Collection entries

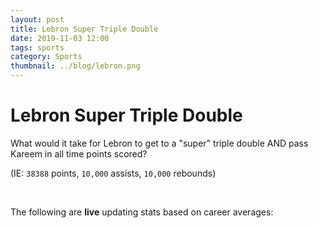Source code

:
 ```yaml
---
layout: post
title: Lebron Super Triple Double
date: 2019-11-03 12:00
tags: sports
category: Sports
thumbnail: ../blog/lebron.png
---
```


# Lebron Super Triple Double

What would it take for Lebron to get to a "super" triple double AND pass Kareem in all time points scored?

(IE: `38388` points, `10,000` assists, `10,000` rebounds)

<br>

The following are **live** updating stats based on career averages:

<br>

<script>

$.getJSON('https://stats.nba.com/stats/playercareerstats/?playerID=2544&PerMode=Totals&callback=?', function(data) {

    var rebTotal = data.resultSets[1].rowSet[0][17];
    var astTotal = data.resultSets[1].rowSet[0][18];
    var ptsTotal = data.resultSets[1].rowSet[0][23];

    $("div.post-content").append("<p>Current Points: <code class='highligher-rouge'>" + ptsTotal + "</code></p>");
    $("div.post-content").append("<p>Points Remaining: <code class='highligher-rouge'>" + (38388 - ptsTotal) + "</code></p>");
    $("div.post-content").append("<p>Games Remaining at 27.2 Points: <code class='highligher-rouge'>"+ Number((38388 - ptsTotal)/27.2).toFixed(2) + "</code></p><br>");

    $("div.post-content").append("<p>Current Assists: <code class='highligher-rouge'>" + astTotal + "</code></p>");
    $("div.post-content").append("<p>Assists Remaining: <code class='highligher-rouge'>" + (10000 - astTotal) + "</code></p>");
    $("div.post-content").append("<p>Games Remaining at 7.2 Assists: <code class='highligher-rouge'>"+ Number((10000 - astTotal)/7.2).toFixed(2) + "</code></p><br>");

    $("div.post-content").append("<p>Current Rebounds: <code class='highligher-rouge'>" + rebTotal + "</code></p>");
    $("div.post-content").append("<p>Rebounds Remaining: <code class='highligher-rouge'>" + (10000 - rebTotal) + "</code></p>");
    $("div.post-content").append("<p>Games Remaining at 7.4 Rebounds: <code class='highligher-rouge'>"+ Number((10000 - rebTotal)/7.4).toFixed(2) + "</code></p><br>");

});

</script>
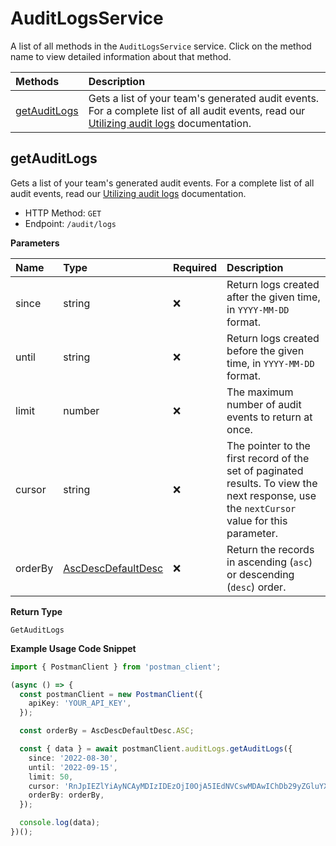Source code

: # AuditLogsService

A list of all methods in the `AuditLogsService` service. Click on the method name to view detailed information about that method.

| Methods                       | Description                                                                                                                                                                                              |
| :---------------------------- | :------------------------------------------------------------------------------------------------------------------------------------------------------------------------------------------------------- |
| [getAuditLogs](#getauditlogs) | Gets a list of your team's generated audit events. For a complete list of all audit events, read our [Utilizing audit logs](https://learning.postman.com/docs/administration/audit-logs/) documentation. |

## getAuditLogs

Gets a list of your team's generated audit events. For a complete list of all audit events, read our [Utilizing audit logs](https://learning.postman.com/docs/administration/audit-logs/) documentation.

- HTTP Method: `GET`
- Endpoint: `/audit/logs`

**Parameters**

| Name    | Type                                                  | Required | Description                                                                                                                                |
| :------ | :---------------------------------------------------- | :------- | :----------------------------------------------------------------------------------------------------------------------------------------- |
| since   | string                                                | ❌       | Return logs created after the given time, in `YYYY-MM-DD` format.                                                                          |
| until   | string                                                | ❌       | Return logs created before the given time, in `YYYY-MM-DD` format.                                                                         |
| limit   | number                                                | ❌       | The maximum number of audit events to return at once.                                                                                      |
| cursor  | string                                                | ❌       | The pointer to the first record of the set of paginated results. To view the next response, use the `nextCursor` value for this parameter. |
| orderBy | [AscDescDefaultDesc](../models/AscDescDefaultDesc.md) | ❌       | Return the records in ascending (`asc`) or descending (`desc`) order.                                                                      |

**Return Type**

`GetAuditLogs`

**Example Usage Code Snippet**

```typescript
import { PostmanClient } from 'postman_client';

(async () => {
  const postmanClient = new PostmanClient({
    apiKey: 'YOUR_API_KEY',
  });

  const orderBy = AscDescDefaultDesc.ASC;

  const { data } = await postmanClient.auditLogs.getAuditLogs({
    since: '2022-08-30',
    until: '2022-09-15',
    limit: 50,
    cursor: 'RnJpIEZlYiAyNCAyMDIzIDEzOjI0OjA5IEdNVCswMDAwIChDb29yZGluYXRlZCBVbml2ZXJzYWwgVGltZSk=',
    orderBy: orderBy,
  });

  console.log(data);
})();
```

<!-- This file was generated by liblab | https://liblab.com/ -->
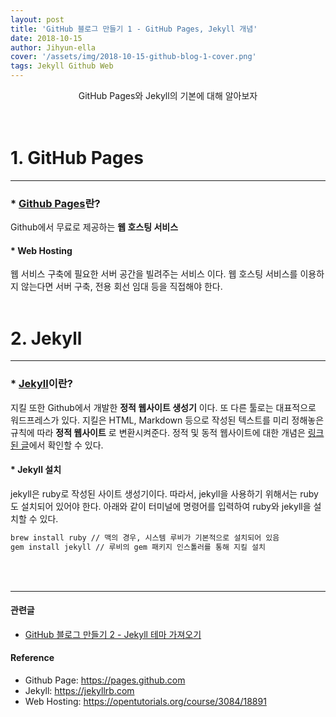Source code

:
 ```yaml
---
layout: post
title: 'GitHub 블로그 만들기 1 - GitHub Pages, Jekyll 개념'
date: 2018-10-15
author: Jihyun-ella
cover: '/assets/img/2018-10-15-github-blog-1-cover.png'
tags: Jekyll Github Web
---
```


<center> GitHub Pages와 Jekyll의 기본에 대해 알아보자</center><br><br>

# **1. GitHub Pages**  
---
### * [Github Pages](https://pages.github.com)란?
 Github에서 무료로 제공하는 **웹 호스팅 서비스**

#### * **Web Hosting**
웹 서비스 구축에 필요한 서버 공간을 빌려주는 서비스 이다. 웹 호스팅 서비스를 이용하지 않는다면 서버 구축, 전용 회선 임대 등을 직접해야 한다.
<br>
<br>


# **2. Jekyll**
---
### * [Jekyll](https://jekyllrb.com)이란?
지킬 또한 Github에서 개발한 **정적 웹사이트 생성기** 이다. 또 다른 툴로는 대표적으로 워드프레스가 있다. 지킬은 HTML, Markdown 등으로 작성된 텍스트를 미리 정해놓은 규칙에 따라 **정적 웹사이트** 로 변환시켜준다. 정적 및 동적 웹사이트에 대한 개념은 [링크된 글](https://jihyun-ella.github.io/2018/10/16/static-dynamic-websites.html)에서 확인할 수 있다.

#### * Jekyll 설치
jekyll은 ruby로 작성된 사이트 생성기이다. 따라서, jekyll을 사용하기 위해서는 ruby도 설치되어 있어야 한다. 아래와 같이 터미널에 명령어를 입력하여 ruby와 jekyll을 설치할 수 있다.
```bash
brew install ruby // 맥의 경우, 시스템 루비가 기본적으로 설치되어 있음
gem install jekyll // 루비의 gem 패키지 인스톨러를 통해 지킬 설치
```
<br><br>

---
#### 관련글
- [GitHub 블로그 만들기 2 - Jekyll 테마 가져오기](https://jihyun-ella.github.io/2018/10/19/github-blog-2.html)

#### **Reference**
- Github Page: https://pages.github.com  
- Jekyll: https://jekyllrb.com
- Web Hosting: https://opentutorials.org/course/3084/18891
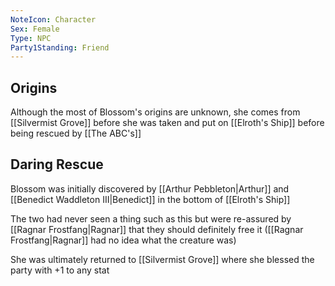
 ```yaml
---
NoteIcon: Character
Sex: Female
Type: NPC
Party1Standing: Friend
---
```

## Origins

Although the most of Blossom's origins are unknown, she comes from [[Silvermist Grove]] before she was taken and put on [[Elroth's Ship]] before being rescued by [[The ABC's]]

## Daring Rescue

Blossom was initially discovered by [[Arthur Pebbleton|Arthur]] and [[Benedict Waddleton III|Benedict]] in the bottom of [[Elroth's Ship]] 

The two had never seen a thing such as this but were re-assured by [[Ragnar Frostfang|Ragnar]] that they should definitely free it ([[Ragnar Frostfang|Ragnar]] had no idea what the creature was)

She was ultimately returned to [[Silvermist Grove]] where she blessed the party with +1 to any stat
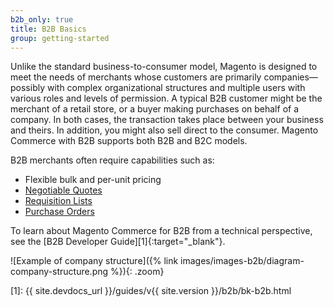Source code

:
 ```yaml
---
b2b_only: true
title: B2B Basics
group: getting-started
---
```


Unlike the standard business-to-consumer model, Magento is designed to meet the needs of merchants whose customers are primarily companies—possibly with complex organizational structures and multiple users with various roles and levels of permission. A typical B2B customer might be the merchant of a retail store, or a buyer making purchases on behalf of a company. In both cases, the transaction takes place between your business and theirs. In addition, you might also sell direct to the consumer. Magento Commerce with B2B supports both B2B and B2C models.

B2B merchants often require capabilities such as:

- Flexible bulk and per-unit pricing
- [Negotiable Quotes](https://docs.magento.com/user-guide/sales/quotes.html)
- [Requisition Lists](https://docs.magento.com/user-guide/configuration/customers/requisition-lists.html)
- [Purchase Orders](https://docs.magento.com/user-guide/configuration/general/b2b-features.html)

To learn about Magento Commerce for B2B from a technical perspective, see the [B2B Developer Guide][1]{:target="_blank"}.

![Example of company structure]({% link images/images-b2b/diagram-company-structure.png %}){: .zoom}

[1]: {{ site.devdocs_url }}/guides/v{{ site.version }}/b2b/bk-b2b.html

[EXERCISE DESCRIPTION] Scanning the data above, copy out every line where "cursor" is found.

[COMPLETED EXERCISE]
| cursor  | string                                                | ❌       | The pointer to the first record of the set of paginated results. To view the next response, use the `nextCursor` value for this parameter. |
    cursor: 'RnJpIEZlYiAyNCAyMDIzIDEzOjI0OjA5IEdNVCswMDAwIChDb29yZGluYXRlZCBVbml2ZXJzYWwgVGltZSk=',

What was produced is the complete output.